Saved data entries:
*** Block opens ***

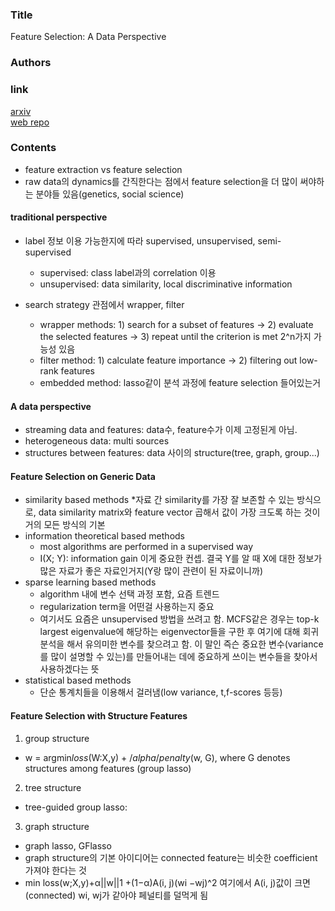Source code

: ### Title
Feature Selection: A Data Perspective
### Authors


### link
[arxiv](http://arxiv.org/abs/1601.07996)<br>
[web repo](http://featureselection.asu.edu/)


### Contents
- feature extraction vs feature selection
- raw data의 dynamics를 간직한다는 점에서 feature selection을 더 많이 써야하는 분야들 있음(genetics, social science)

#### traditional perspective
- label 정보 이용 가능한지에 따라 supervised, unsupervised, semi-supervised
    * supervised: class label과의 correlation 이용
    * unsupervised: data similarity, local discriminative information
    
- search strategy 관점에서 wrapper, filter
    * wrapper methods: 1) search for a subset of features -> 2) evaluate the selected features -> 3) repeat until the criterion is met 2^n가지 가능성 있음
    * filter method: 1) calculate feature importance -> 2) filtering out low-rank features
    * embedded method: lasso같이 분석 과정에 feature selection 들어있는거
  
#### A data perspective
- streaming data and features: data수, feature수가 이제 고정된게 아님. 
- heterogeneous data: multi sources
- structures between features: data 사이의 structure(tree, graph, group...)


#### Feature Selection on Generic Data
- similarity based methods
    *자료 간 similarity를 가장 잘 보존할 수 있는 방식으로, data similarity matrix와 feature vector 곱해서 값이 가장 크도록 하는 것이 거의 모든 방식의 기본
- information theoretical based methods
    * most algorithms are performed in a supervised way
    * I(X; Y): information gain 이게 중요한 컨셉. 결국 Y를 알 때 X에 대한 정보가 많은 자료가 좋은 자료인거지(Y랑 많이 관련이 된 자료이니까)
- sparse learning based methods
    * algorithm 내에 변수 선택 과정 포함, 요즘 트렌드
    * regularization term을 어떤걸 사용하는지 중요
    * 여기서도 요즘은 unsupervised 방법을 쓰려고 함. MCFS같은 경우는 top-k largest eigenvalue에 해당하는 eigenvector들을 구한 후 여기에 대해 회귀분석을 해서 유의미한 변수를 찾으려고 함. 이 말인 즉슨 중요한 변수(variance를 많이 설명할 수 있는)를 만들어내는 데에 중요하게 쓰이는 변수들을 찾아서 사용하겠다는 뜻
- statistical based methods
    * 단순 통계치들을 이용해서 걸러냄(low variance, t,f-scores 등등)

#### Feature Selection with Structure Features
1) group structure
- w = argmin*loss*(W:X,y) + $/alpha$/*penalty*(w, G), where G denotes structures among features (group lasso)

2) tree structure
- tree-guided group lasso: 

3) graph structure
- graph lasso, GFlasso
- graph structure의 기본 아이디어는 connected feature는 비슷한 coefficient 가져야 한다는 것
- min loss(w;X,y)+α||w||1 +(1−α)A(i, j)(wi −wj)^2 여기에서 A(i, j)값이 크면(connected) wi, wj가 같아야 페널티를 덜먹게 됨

*** Block closes ***
*** Block opens ***

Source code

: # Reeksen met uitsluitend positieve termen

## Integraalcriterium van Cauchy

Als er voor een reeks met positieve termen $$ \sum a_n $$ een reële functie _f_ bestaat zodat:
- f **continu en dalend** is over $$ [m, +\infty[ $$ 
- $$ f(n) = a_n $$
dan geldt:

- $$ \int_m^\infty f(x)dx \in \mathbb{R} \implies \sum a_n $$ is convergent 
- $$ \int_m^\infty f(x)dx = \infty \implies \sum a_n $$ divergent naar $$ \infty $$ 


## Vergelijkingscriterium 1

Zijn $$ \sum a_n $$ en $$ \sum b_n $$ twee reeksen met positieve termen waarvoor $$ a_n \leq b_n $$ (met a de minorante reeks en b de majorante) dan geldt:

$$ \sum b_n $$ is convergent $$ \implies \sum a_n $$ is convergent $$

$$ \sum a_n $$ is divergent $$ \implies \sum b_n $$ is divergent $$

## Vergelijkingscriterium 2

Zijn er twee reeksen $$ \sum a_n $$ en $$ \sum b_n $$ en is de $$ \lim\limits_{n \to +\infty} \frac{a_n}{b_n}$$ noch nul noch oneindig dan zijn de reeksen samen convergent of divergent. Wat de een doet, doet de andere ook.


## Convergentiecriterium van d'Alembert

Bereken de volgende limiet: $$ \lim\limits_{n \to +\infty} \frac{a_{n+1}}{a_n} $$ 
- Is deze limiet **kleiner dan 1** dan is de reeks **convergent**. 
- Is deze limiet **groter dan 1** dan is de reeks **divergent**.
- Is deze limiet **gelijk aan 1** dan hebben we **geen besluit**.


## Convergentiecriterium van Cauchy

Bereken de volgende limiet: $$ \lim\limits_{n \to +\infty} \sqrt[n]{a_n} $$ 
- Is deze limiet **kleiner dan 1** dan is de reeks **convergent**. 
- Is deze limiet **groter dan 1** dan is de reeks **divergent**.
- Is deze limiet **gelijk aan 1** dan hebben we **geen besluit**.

*** Block closes ***

Task description >> Check every line of the entries above, and copy those that carry the string "connected".

Answer box >>
- graph structure의 기본 아이디어는 connected feature는 비슷한 coefficient 가져야 한다는 것
- min loss(w;X,y)+α||w||1 +(1−α)A(i, j)(wi −wj)^2 여기에서 A(i, j)값이 크면(connected) wi, wj가 같아야 페널티를 덜먹게 됨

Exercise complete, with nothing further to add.